From the listing below, pull each line that includes "Èric".

┄┄┄┄┄┄┄┄┄┄┄┄┄┄┄┄┄┄┄┄

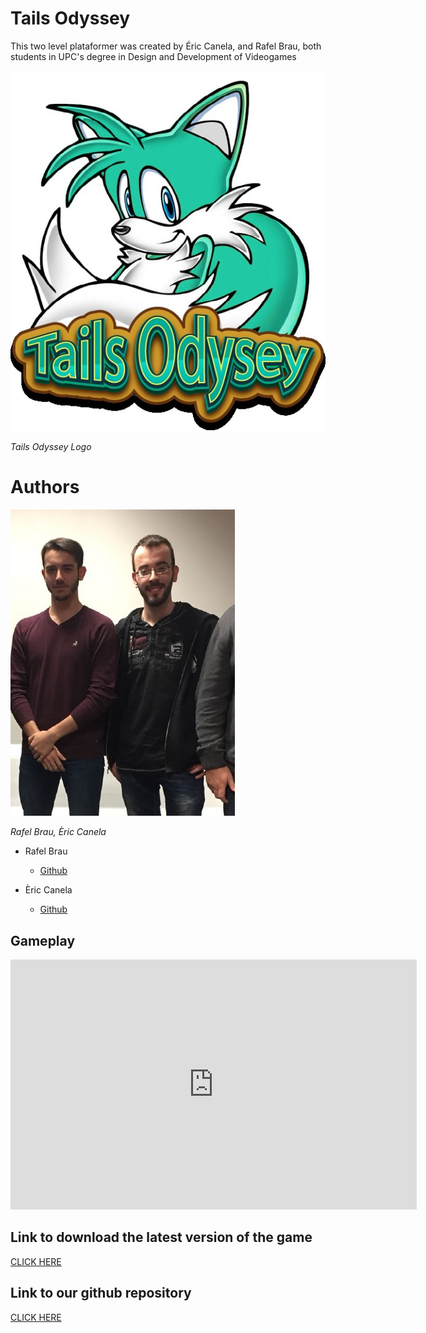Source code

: ﻿# Tails Odyssey

This two level plataformer was created by Éric Canela, and Rafel Brau, 
both students in UPC's degree in Design and Development of Videogames

![](Tails_Odyssey.jpeg)

_Tails Odyssey Logo_

# Authors

![alt Authors](Authors.jpeg)

 <em> Rafel Brau, Èric Canela </em>

- Rafel Brau
    - [Github](https://github.com/Rafefix)

- Èric Canela
    - [Github](https://github.com/knela96)

## Gameplay

<iframe width="650" height="400" src="https://www.youtube.com/embed/7hml4wSPay8" frameborder="0" allow="autoplay; encrypted-media" allowfullscreen></iframe>

## Link to download the latest version of the game  
  [CLICK HERE](https://github.com/knela96/Tails-Odyssey/releases/tag/)

## Link to our github repository
  [CLICK HERE](https://github.com/knela96/Tails-Odyssey)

┄┄┄┄┄┄┄┄┄┄┄┄┄┄┄┄┄┄┄┄

● **Output below**
 <em> Rafel Brau, Èric Canela </em>
- Èric Canela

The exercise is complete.